Türkiye'de 81 il milli eğitim müdürü, yüzlerce ilçe milli eğitim müdürü, müdür yardımcıları, şube müdürleri, okul müdürleri olmak üzere Milli Eğitim Bakanlığı teşkilatını oluşturan binlerce yönetici var…

Milli Eğitim gibi, çocuklarımızın, gençlerimizin, dolayısı ile ülkemizin geleceğini ilgilendiren bir alanda görev yapan yöneticilerin milli, manevi ve ahlaki değerler konusunda örnek olması, eğitim kurumunun saygınlığı ve güvenirliği bakımından son derece önemli…
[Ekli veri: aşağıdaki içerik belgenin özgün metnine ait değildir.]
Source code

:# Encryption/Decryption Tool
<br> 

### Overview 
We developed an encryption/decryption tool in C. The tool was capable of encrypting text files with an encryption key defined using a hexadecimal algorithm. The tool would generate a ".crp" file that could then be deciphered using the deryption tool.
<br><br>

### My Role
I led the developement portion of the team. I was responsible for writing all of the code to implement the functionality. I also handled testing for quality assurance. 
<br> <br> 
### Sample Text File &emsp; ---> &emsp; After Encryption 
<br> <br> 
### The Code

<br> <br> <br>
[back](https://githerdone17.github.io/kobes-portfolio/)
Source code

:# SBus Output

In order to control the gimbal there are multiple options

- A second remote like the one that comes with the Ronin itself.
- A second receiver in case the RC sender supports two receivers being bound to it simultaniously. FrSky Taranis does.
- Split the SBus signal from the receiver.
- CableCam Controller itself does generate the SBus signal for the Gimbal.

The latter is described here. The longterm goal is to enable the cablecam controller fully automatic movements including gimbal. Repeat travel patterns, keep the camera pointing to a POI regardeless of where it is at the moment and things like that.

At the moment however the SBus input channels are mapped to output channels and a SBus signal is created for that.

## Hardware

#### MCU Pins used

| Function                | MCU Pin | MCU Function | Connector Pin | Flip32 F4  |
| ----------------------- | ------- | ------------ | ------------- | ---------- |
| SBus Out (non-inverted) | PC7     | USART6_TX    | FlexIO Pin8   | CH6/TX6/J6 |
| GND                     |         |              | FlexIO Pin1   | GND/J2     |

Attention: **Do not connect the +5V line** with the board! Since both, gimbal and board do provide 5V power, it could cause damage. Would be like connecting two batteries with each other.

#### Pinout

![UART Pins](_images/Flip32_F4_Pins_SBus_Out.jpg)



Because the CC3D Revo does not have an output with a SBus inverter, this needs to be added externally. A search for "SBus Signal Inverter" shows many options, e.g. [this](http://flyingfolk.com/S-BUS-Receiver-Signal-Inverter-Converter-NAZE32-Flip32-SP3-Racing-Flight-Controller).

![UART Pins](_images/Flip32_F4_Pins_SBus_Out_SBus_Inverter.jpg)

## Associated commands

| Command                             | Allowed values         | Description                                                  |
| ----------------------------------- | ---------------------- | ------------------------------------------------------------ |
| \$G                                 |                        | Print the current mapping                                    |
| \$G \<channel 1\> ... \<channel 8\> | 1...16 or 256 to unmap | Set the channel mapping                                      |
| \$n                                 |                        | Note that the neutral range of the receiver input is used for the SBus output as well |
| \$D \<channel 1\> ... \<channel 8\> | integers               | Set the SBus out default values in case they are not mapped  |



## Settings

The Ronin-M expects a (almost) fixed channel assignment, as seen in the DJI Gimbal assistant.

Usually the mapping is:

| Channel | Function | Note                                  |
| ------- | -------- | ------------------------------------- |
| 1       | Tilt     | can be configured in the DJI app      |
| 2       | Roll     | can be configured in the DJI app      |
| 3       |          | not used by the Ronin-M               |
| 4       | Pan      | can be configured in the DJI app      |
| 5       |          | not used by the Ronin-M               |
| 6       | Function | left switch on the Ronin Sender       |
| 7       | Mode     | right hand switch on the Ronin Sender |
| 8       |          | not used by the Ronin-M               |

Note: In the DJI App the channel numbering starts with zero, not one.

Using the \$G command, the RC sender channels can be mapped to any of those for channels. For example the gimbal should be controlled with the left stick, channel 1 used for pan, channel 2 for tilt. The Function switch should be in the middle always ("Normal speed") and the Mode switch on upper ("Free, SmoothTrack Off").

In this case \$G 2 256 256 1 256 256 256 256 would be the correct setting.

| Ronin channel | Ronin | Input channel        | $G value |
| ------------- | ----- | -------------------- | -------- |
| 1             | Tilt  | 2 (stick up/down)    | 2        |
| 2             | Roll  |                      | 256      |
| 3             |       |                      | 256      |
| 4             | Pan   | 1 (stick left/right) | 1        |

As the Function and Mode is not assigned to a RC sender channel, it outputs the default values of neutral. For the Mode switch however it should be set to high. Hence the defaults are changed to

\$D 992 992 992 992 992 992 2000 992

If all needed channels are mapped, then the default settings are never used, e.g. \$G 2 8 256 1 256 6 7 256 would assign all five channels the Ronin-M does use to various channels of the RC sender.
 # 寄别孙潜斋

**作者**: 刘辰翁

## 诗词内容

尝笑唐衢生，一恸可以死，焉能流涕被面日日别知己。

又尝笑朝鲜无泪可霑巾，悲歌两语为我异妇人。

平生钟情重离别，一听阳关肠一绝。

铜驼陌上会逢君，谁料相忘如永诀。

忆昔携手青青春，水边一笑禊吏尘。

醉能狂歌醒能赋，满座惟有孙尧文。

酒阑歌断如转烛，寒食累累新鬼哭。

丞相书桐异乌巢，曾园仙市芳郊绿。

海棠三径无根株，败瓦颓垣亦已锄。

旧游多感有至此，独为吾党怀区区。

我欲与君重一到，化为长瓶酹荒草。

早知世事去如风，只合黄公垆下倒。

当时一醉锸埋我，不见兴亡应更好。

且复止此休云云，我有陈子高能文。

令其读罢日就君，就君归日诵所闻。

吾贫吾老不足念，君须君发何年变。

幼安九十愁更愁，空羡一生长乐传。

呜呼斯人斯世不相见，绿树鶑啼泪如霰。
Milli Eğitim, elbette ders programlarını uygulayıp, ülkemize her alanda eğitimli, yetişmiş insan kaynağı sağlamakla yükümlüdür ama, öncelikli olarak eğitimin temelini ve ayrılmaz bir parçasını oluşturan "dürüst insan " yetiştirmekten ibarettir.

Son günlerde ülkemizin çeşitli yerlerinde il milli eğitim müdürü, ilçe milli eğitim müdürü, müdür yardımcısı ve benzeri ünvanları taşıyan yöneticilerin "yolsuzluk-usülsüzlük-hırsızlık" gibi suçlamalarla görevden alınması, ya da haklarında soruşturma açılması elbette Milli Eğitim'in kurumsal kimliği ile bu kurum içinde görev yapmakta olan binlerce il ve ilçe milli eğitim müdürü ile aynı şekilde çeşitli ünvanlara sahip yöneticileri bağlamaz …

Birkaç hırsız müdür, Milli Eğitim'i gölgeleyemez, öğretmenlik mesleğinin saygınlığını zedeleyemez.

Çürük elmalar her meslekte var…

Önemli olan, bu "çürümüşlüğü" görmezden gelmemektir.

Rüşvetin, hırsızlığın, yolsuzluğun "onun adamı", "bunun adamı" olmaz…

Milli Eğitim "ahlak" temelleri üzerinde kurulur, ahlak temelleri üzerinde yükselir.

O yüzden, ülkemizin herhangi bir yerinde "hırsız müdürleri " koruyup, yaptıklarını örtbas etmeye çalışanlar varsa eğer, bilinsin ki, onlar da bu hırsızlığa ortak oluyor.